SANTA ANA, Calif. (CN) – A woman claiming to have seriously hurt her teeth and jaw during a white-knuckle water ride at Disneyland in California says the theme park’s operators are to blame for failing to maintain the attraction safely.
Maria Watts, 52, of Rancho Cucamonga in Southern California, filed a personal injury complaint against Disneyland International on Thursday in Orange County Superior Court. She says she was in the Disney California Adventure Park in Anaheim with her sister and two nephews nearly two years ago when they jumped into a raft for a ride called the Grizzly River Run.
Santa Ana-based attorney Eric Traut filed the lawsuit, which includes claims of general negligence and premises liability.
Traut said Friday his client suffered cracked front teeth and had undergone oral surgery to fix them. She has been seeing an oral surgeon for temporomandibular joint dysfunction, or TMJD, a painful condition that restricts the muscles that move the jaw and the joints between the jawbone and skull.
The attorney said during a phone interview that Watts, a married mother of three children, may have to undergo another surgery. Watts waited two years to file the lawsuit to give her time to heal and because her prognosis isn’t complete, according to the attorney.
Disney bills the attraction as a “thrilling whitewater raft adventure that takes you roaring down a California river in the Sierra Nevada mountains.”
But the fun ended for Watts when the rapids flung her raft into a wall and another part of the ride, she claims.
“The impact was NOT as a result of the normal operation of the ride,” Watts says in her lawsuit, and blames Disneyland’s negligence in failing to maintain the attraction for thrill-seekers safely.
The park says the ride is suitable for kids, tweens, teens and adults, but warns riders will get splashed or even soaked on the ride. According to the lawsuit, a Disney representative told Watts that a report revealed one of the two arms designed to catch the raft failed to open when it was supposed to, flinging the raft against the wall.

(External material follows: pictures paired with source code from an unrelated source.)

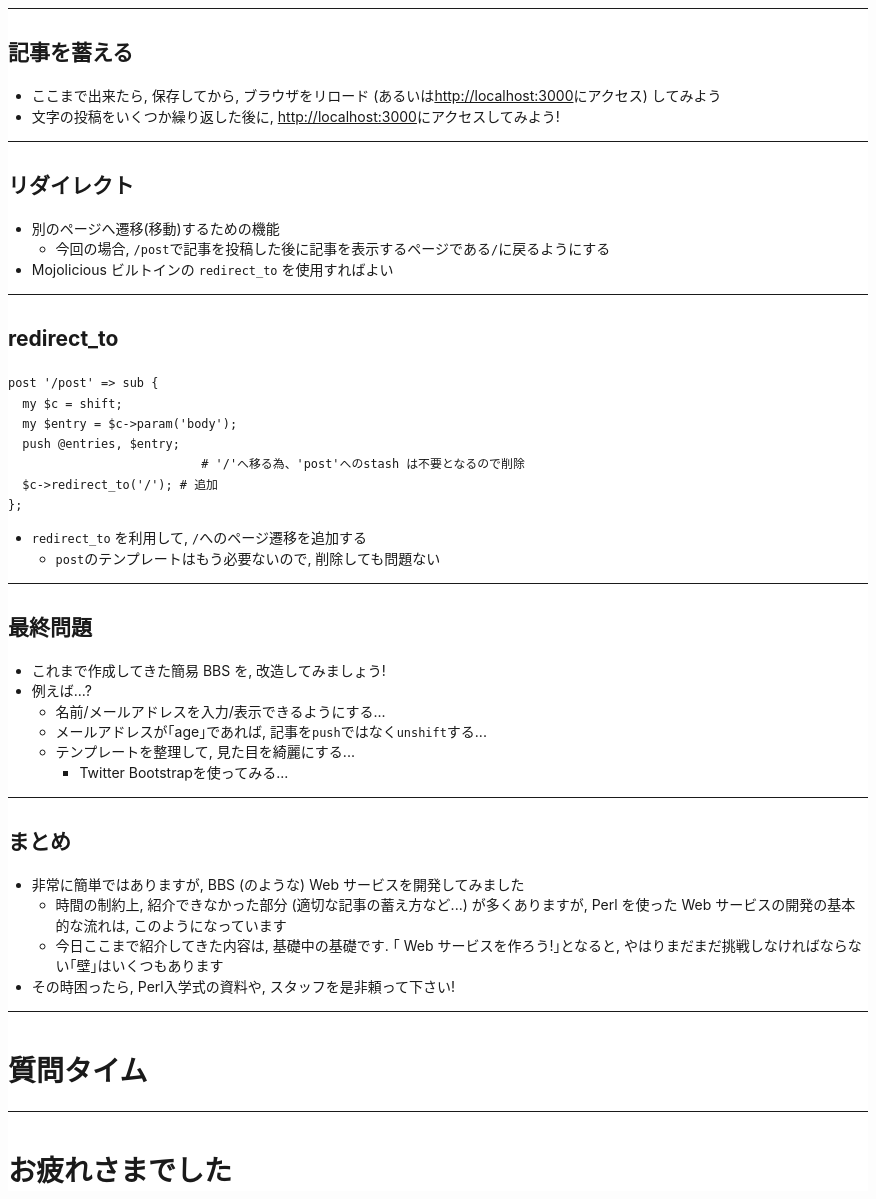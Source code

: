 ___
## 記事を蓄える
- ここまで出来たら, 保存してから, ブラウザをリロード (あるいは[http://localhost:3000](http://localhost:3000)にアクセス) してみよう
- 文字の投稿をいくつか繰り返した後に, [http://localhost:3000](http://localhost:3000)にアクセスしてみよう!

___
## リダイレクト
- 別のページへ遷移(移動)するための機能
    - 今回の場合, `/post`で記事を投稿した後に記事を表示するページである`/`に戻るようにする
- Mojolicious ビルトインの `redirect_to` を使用すればよい

___
## redirect\_to
    post '/post' => sub {
      my $c = shift;
      my $entry = $c->param('body');
      push @entries, $entry;
                               # '/'へ移る為、'post'へのstash は不要となるので削除
      $c->redirect_to('/'); # 追加
    };

- `redirect_to` を利用して, `/`へのページ遷移を追加する
  - `post`のテンプレートはもう必要ないので, 削除しても問題ない

___
## 最終問題

- これまで作成してきた簡易 BBS を, 改造してみましょう!
- 例えば...?
    - 名前/メールアドレスを入力/表示できるようにする...
    - メールアドレスが｢age｣であれば, 記事を`push`ではなく`unshift`する...
    - テンプレートを整理して, 見た目を綺麗にする...
        - Twitter Bootstrapを使ってみる...

___
## まとめ
- 非常に簡単ではありますが, BBS (のような) Web サービスを開発してみました
    - 時間の制約上, 紹介できなかった部分 (適切な記事の蓄え方など...) が多くありますが, Perl を使った Web サービスの開発の基本的な流れは, このようになっています
    - 今日ここまで紹介してきた内容は, 基礎中の基礎です. ｢ Web サービスを作ろう!｣となると, やはりまだまだ挑戦しなければならない｢壁｣はいくつもあります
- その時困ったら, Perl入学式の資料や, スタッフを是非頼って下さい!

---
# 質問タイム

---
# お疲れさまでした

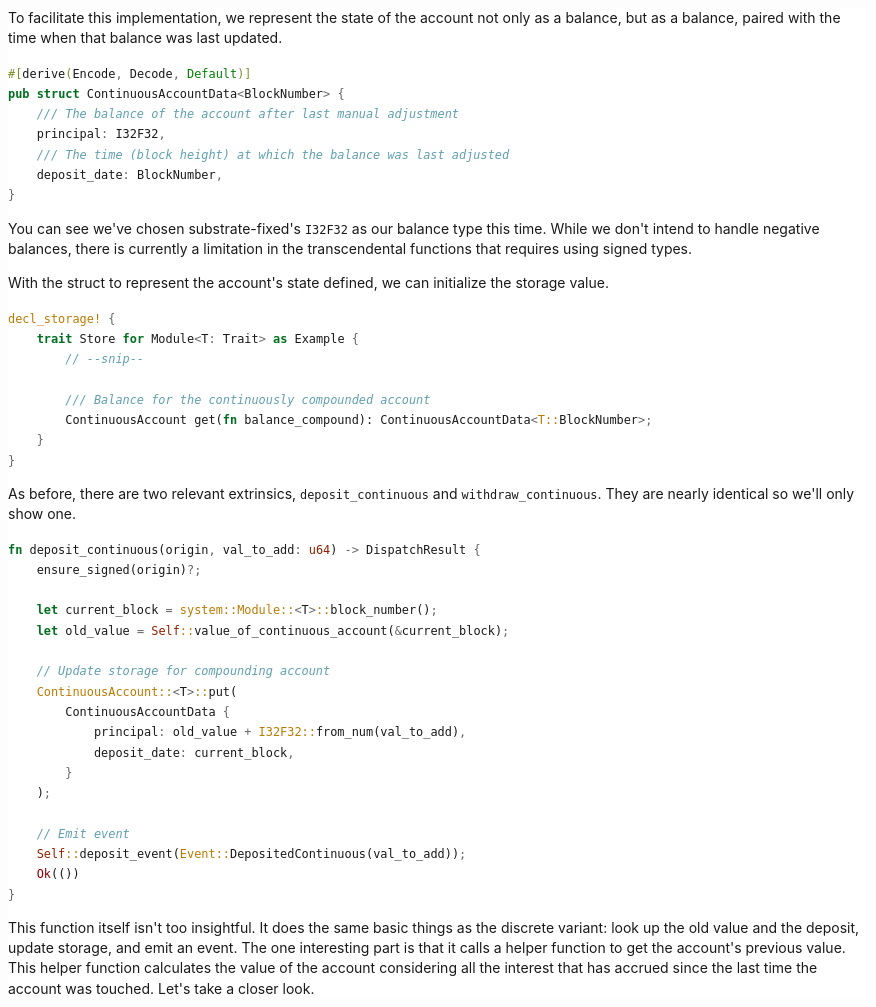 To facilitate this implementation, we represent the state of the account not only as a balance, but
as a balance, paired with the time when that balance was last updated.

```rust
#[derive(Encode, Decode, Default)]
pub struct ContinuousAccountData<BlockNumber> {
	/// The balance of the account after last manual adjustment
	principal: I32F32,
	/// The time (block height) at which the balance was last adjusted
	deposit_date: BlockNumber,
}
```

You can see we've chosen substrate-fixed's `I32F32` as our balance type this time. While we don't
intend to handle negative balances, there is currently a limitation in the transcendental functions
that requires using signed types.

With the struct to represent the account's state defined, we can initialize the storage value.

```rust
decl_storage! {
	trait Store for Module<T: Trait> as Example {
		// --snip--

		/// Balance for the continuously compounded account
		ContinuousAccount get(fn balance_compound): ContinuousAccountData<T::BlockNumber>;
	}
}
```

As before, there are two relevant extrinsics, `deposit_continuous` and `withdraw_continuous`. They
are nearly identical so we'll only show one.

```rust
fn deposit_continuous(origin, val_to_add: u64) -> DispatchResult {
	ensure_signed(origin)?;

	let current_block = system::Module::<T>::block_number();
	let old_value = Self::value_of_continuous_account(&current_block);

	// Update storage for compounding account
	ContinuousAccount::<T>::put(
		ContinuousAccountData {
			principal: old_value + I32F32::from_num(val_to_add),
			deposit_date: current_block,
		}
	);

	// Emit event
	Self::deposit_event(Event::DepositedContinuous(val_to_add));
	Ok(())
}
```

This function itself isn't too insightful. It does the same basic things as the discrete variant:
look up the old value and the deposit, update storage, and emit an event. The one interesting part
is that it calls a helper function to get the account's previous value. This helper function
calculates the value of the account considering all the interest that has accrued since the last
time the account was touched. Let's take a closer look.
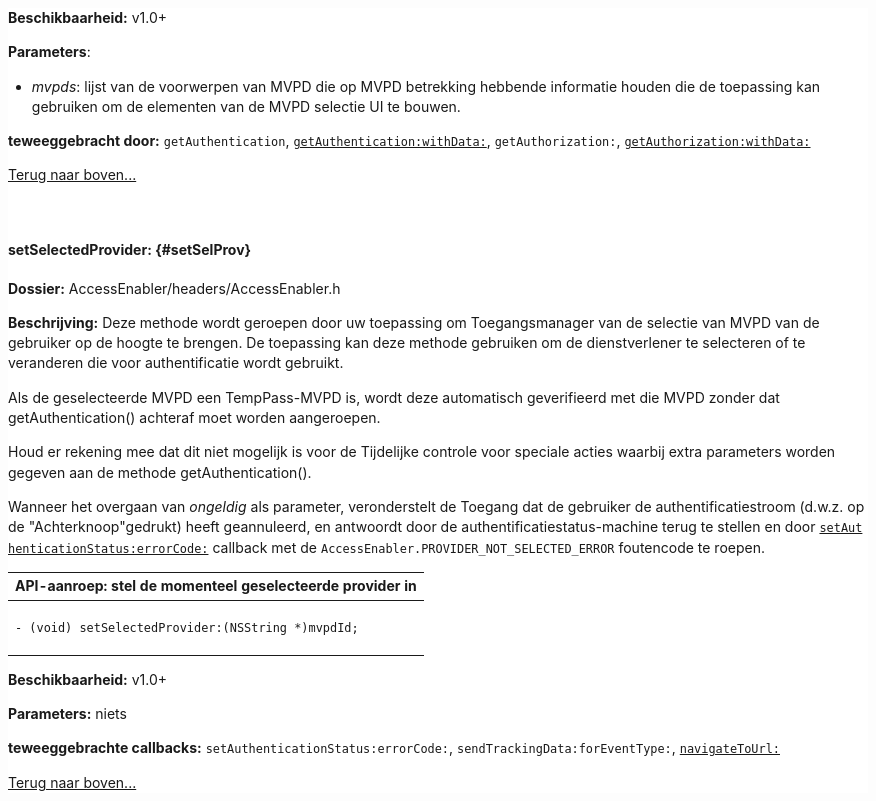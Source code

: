 **Beschikbaarheid:** v1.0+

**Parameters**:

* *mvpds*: lijst van de voorwerpen van MVPD die op MVPD betrekking hebbende informatie houden die de toepassing kan gebruiken om de elementen van de MVPD selectie UI te bouwen.

**teweeggebracht door:** `getAuthentication`, [`getAuthentication:withData:`](#getAuthN), `getAuthorization:`, [`getAuthorization:withData:`](#getAuthZ)


[Terug naar boven...](#apis)

</br>

#### setSelectedProvider: {#setSelProv}

**Dossier:** AccessEnabler/headers/AccessEnabler.h

**Beschrijving:** Deze methode wordt geroepen door uw toepassing om Toegangsmanager van de selectie van MVPD van de gebruiker op de hoogte te brengen. De toepassing kan deze methode gebruiken om de dienstverlener te selecteren of te veranderen die voor authentificatie wordt gebruikt.

Als de geselecteerde MVPD een TempPass-MVPD is, wordt deze automatisch geverifieerd met die MVPD zonder dat getAuthentication() achteraf moet worden aangeroepen.

Houd er rekening mee dat dit niet mogelijk is voor de Tijdelijke controle voor speciale acties waarbij extra parameters worden gegeven aan de methode getAuthentication().

Wanneer het overgaan van *ongeldig* als parameter, veronderstelt de Toegang dat de gebruiker de authentificatiestroom (d.w.z. op de &quot;Achterknoop&quot;gedrukt) heeft geannuleerd, en antwoordt door de authentificatiestatus-machine terug te stellen en door [`setAuthenticationStatus:errorCode:`](#setAuthNStatus) callback met de `AccessEnabler.PROVIDER_NOT_SELECTED_ERROR` foutencode te roepen.

<table class="pass_api_table">
<colgroup>
<col style="width: 100%" />
</colgroup>
<thead>
<tr class="header">
<th>API-aanroep: stel de momenteel geselecteerde provider in</th>
</tr>
</thead>
<tbody>
<tr class="odd">
<td><pre><code>- (void) setSelectedProvider:(NSString *)mvpdId;</code></pre></td>
</tr>
</tbody>
</table>

**Beschikbaarheid:** v1.0+

**Parameters:** niets

**teweeggebrachte callbacks:** `setAuthenticationStatus:errorCode:`, `sendTrackingData:forEventType:`, [`navigateToUrl:`](#nav2url)

[Terug naar boven...](#apis)
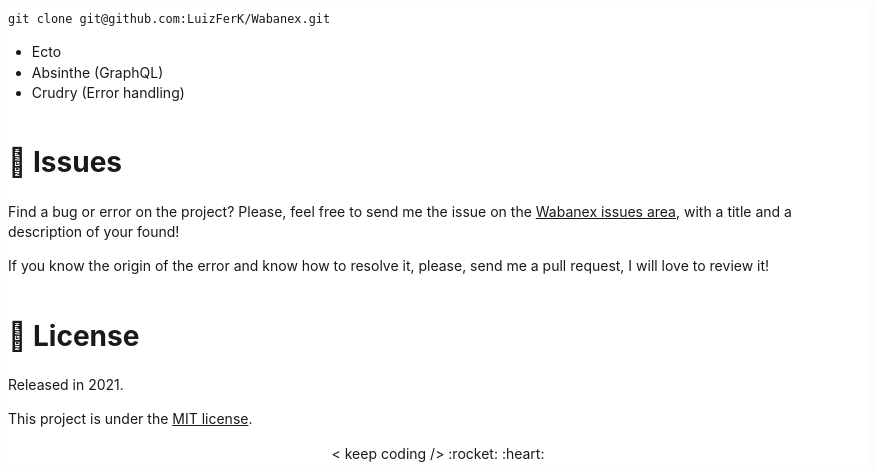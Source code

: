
 ```git clone git@github.com:LuizFerK/Wabanex.git```
- Ecto
- Absinthe (GraphQL)
- Crudry (Error handling)

# :bug: Issues

Find a bug or error on the project? Please, feel free to send me the issue on the [Wabanex issues area](https://github.com/LuizFerK/Wabanex/issues), with a title and a description of your found!

If you know the origin of the error and know how to resolve it, please, send me a pull request, I will love to review it!

# :book: License

Released in 2021.

This project is under the [MIT license](https://github.com/LuizFerK/Wabanex/blob/main/LICENSE).

<p align="center">
	< keep coding /> :rocket: :heart:
</p>

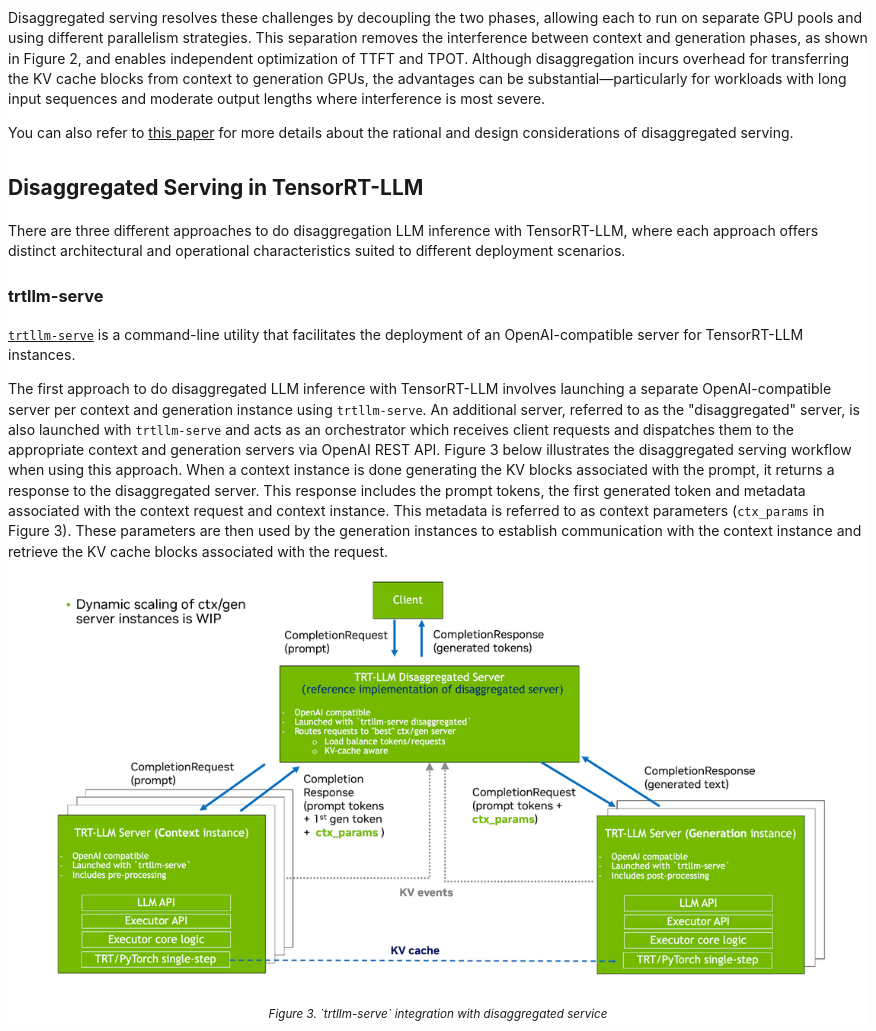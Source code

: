 Disaggregated serving resolves these challenges by decoupling the two phases, allowing each to run on separate GPU pools and using different parallelism strategies. This separation removes the interference between context and generation phases, as shown in Figure 2, and enables independent optimization of TTFT and TPOT. Although disaggregation incurs overhead for transferring the KV cache blocks from context to generation GPUs, the advantages can be substantial—particularly for workloads with long input sequences and moderate output lengths where interference is most severe.

You can also refer to [this paper](https://arxiv.org/pdf/2506.05508) for more details about the rational and design considerations of disaggregated serving.

## Disaggregated Serving in TensorRT-LLM

There are three different approaches to do disaggregation LLM inference with TensorRT-LLM, where each approach offers distinct architectural and operational characteristics suited to different deployment scenarios.

### trtllm-serve

[`trtllm-serve`](https://nvidia.github.io/TensorRT-LLM/commands/trtllm-serve.html) is a command-line utility that facilitates the deployment of an OpenAI-compatible server for TensorRT-LLM instances.

The first approach to do disaggregated LLM inference with TensorRT-LLM involves launching a separate OpenAI-compatible server per context and generation instance using `trtllm-serve`. An additional server, referred to as the "disaggregated" server, is also launched with `trtllm-serve` and acts as an orchestrator which receives client requests and dispatches them to the appropriate context and generation servers via OpenAI REST API. Figure 3 below illustrates the disaggregated serving workflow when using this approach. When a context instance is done generating the KV blocks associated with the prompt, it returns a response to the disaggregated server. This response includes the prompt tokens, the first generated token and metadata associated with the context request and context instance. This metadata is referred to as context parameters (`ctx_params` in Figure 3). These parameters are then used by the generation instances to establish communication with the context instance and retrieve the KV cache blocks associated with the request.

<div align="center">
<figure>
  <img src="https://github.com/NVIDIA/TensorRT-LLM/raw/main/docs/source/blogs/media/tech_blog5_Picture3.png" width="800" height="auto">
</figure>
</div>
<p align="center"><sub><em>Figure 3. `trtllm-serve` integration with disaggregated service</em></sub></p>
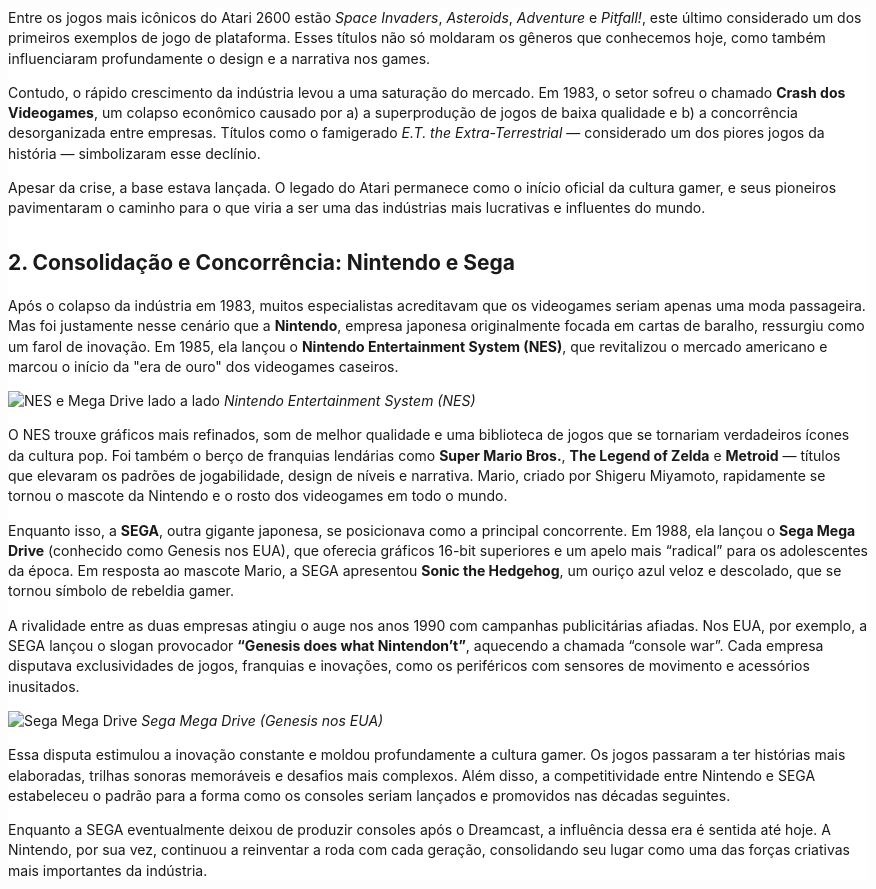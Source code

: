 Entre os jogos mais icônicos do Atari 2600 estão *Space Invaders*, *Asteroids*, *Adventure* e *Pitfall!*, este último considerado um dos primeiros exemplos de jogo de plataforma. Esses títulos não só moldaram os gêneros que conhecemos hoje, como também influenciaram profundamente o design e a narrativa nos games.

Contudo, o rápido crescimento da indústria levou a uma saturação do mercado. Em 1983, o setor sofreu o chamado **Crash dos Videogames**, um colapso econômico causado por a) a superprodução de jogos de baixa qualidade e b) a concorrência desorganizada entre empresas. Títulos como o famigerado *E.T. the Extra-Terrestrial* — considerado um dos piores jogos da história — simbolizaram esse declínio.

Apesar da crise, a base estava lançada. O legado do Atari permanece como o início oficial da cultura gamer, e seus pioneiros pavimentaram o caminho para o que viria a ser uma das indústrias mais lucrativas e influentes do mundo.

## 2. Consolidação e Concorrência: Nintendo e Sega

Após o colapso da indústria em 1983, muitos especialistas acreditavam que os videogames seriam apenas uma moda passageira. Mas foi justamente nesse cenário que a **Nintendo**, empresa japonesa originalmente focada em cartas de baralho, ressurgiu como um farol de inovação. Em 1985, ela lançou o **Nintendo Entertainment System (NES)**, que revitalizou o mercado americano e marcou o início da "era de ouro" dos videogames caseiros.

![NES e Mega Drive lado a lado](/images/NES-Console-Set.jpg)
*Nintendo Entertainment System (NES)*

O NES trouxe gráficos mais refinados, som de melhor qualidade e uma biblioteca de jogos que se tornariam verdadeiros ícones da cultura pop. Foi também o berço de franquias lendárias como **Super Mario Bros.**, **The Legend of Zelda** e **Metroid** — títulos que elevaram os padrões de jogabilidade, design de níveis e narrativa. Mario, criado por Shigeru Miyamoto, rapidamente se tornou o mascote da Nintendo e o rosto dos videogames em todo o mundo.

Enquanto isso, a **SEGA**, outra gigante japonesa, se posicionava como a principal concorrente. Em 1988, ela lançou o **Sega Mega Drive** (conhecido como Genesis nos EUA), que oferecia gráficos 16-bit superiores e um apelo mais “radical” para os adolescentes da época. Em resposta ao mascote Mario, a SEGA apresentou **Sonic the Hedgehog**, um ouriço azul veloz e descolado, que se tornou símbolo de rebeldia gamer.

A rivalidade entre as duas empresas atingiu o auge nos anos 1990 com campanhas publicitárias afiadas. Nos EUA, por exemplo, a SEGA lançou o slogan provocador **“Genesis does what Nintendon’t”**, aquecendo a chamada “console war”. Cada empresa disputava exclusividades de jogos, franquias e inovações, como os periféricos com sensores de movimento e acessórios inusitados.

![Sega Mega Drive](/images/sega-mega-drive-mini.jpg)
*Sega Mega Drive (Genesis nos EUA)*

Essa disputa estimulou a inovação constante e moldou profundamente a cultura gamer. Os jogos passaram a ter histórias mais elaboradas, trilhas sonoras memoráveis e desafios mais complexos. Além disso, a competitividade entre Nintendo e SEGA estabeleceu o padrão para a forma como os consoles seriam lançados e promovidos nas décadas seguintes.

Enquanto a SEGA eventualmente deixou de produzir consoles após o Dreamcast, a influência dessa era é sentida até hoje. A Nintendo, por sua vez, continuou a reinventar a roda com cada geração, consolidando seu lugar como uma das forças criativas mais importantes da indústria.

The impact caused the injuries to Watt’s jaw and teeth, she says.
Traut said that Disney has since walked that back and now says it is aware of the incident but not the malfunction.
“I’m assuming they’ll dispute liability,” Traut said, noting a Disney nurse and five other employees went to Watts’ hotel room after the incident to look at her injuries.
The case has been assigned to Judge Theodore Howard. Watts seeks over $25,000 in damages.
Courthouse News has reached out to Disneyland for comment.